> **Assignment**
Please read the records below and return each line holding the string "virsh".

> **Dataset**
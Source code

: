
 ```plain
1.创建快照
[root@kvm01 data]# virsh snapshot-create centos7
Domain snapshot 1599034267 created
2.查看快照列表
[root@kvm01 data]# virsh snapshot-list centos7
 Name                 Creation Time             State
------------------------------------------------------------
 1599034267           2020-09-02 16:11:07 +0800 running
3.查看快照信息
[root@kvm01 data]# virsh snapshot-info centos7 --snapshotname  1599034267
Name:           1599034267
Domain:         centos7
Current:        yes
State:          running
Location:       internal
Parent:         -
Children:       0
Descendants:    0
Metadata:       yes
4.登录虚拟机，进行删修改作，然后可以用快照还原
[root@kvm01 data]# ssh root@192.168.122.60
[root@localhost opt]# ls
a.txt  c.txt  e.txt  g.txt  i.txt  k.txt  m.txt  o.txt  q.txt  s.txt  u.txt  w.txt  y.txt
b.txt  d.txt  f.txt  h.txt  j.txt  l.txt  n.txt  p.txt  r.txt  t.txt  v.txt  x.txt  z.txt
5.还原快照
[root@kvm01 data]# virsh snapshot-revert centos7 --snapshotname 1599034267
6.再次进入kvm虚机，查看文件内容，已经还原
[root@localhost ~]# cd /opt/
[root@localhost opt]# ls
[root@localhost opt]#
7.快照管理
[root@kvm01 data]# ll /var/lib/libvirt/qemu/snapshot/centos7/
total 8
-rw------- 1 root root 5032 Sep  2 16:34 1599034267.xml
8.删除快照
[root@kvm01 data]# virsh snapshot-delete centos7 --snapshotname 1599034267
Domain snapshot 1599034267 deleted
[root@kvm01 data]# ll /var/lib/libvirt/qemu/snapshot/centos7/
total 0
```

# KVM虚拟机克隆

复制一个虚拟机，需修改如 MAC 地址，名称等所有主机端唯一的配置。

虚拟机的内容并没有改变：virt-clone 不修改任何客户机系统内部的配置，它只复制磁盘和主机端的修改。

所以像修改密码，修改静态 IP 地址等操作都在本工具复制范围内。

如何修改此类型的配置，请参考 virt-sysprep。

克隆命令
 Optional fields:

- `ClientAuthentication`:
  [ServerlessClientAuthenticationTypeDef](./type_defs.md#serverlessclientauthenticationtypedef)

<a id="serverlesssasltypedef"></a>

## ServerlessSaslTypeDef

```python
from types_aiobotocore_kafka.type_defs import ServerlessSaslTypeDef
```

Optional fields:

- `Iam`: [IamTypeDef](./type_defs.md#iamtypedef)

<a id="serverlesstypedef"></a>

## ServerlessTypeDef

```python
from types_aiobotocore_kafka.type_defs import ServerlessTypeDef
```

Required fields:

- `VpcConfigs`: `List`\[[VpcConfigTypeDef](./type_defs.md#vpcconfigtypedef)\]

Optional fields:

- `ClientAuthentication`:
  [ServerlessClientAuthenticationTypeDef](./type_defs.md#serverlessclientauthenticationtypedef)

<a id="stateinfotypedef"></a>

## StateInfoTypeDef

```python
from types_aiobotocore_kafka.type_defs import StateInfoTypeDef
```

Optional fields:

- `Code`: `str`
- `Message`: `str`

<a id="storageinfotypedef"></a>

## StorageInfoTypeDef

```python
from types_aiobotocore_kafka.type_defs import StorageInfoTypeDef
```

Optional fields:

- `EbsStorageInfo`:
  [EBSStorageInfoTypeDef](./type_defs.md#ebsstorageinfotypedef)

> **Answer to the exercise**
[root@kvm01 data]# virsh snapshot-create centos7
[root@kvm01 data]# virsh snapshot-list centos7
[root@kvm01 data]# virsh snapshot-info centos7 --snapshotname  1599034267
[root@kvm01 data]# virsh snapshot-revert centos7 --snapshotname 1599034267
[root@kvm01 data]# virsh snapshot-delete centos7 --snapshotname 1599034267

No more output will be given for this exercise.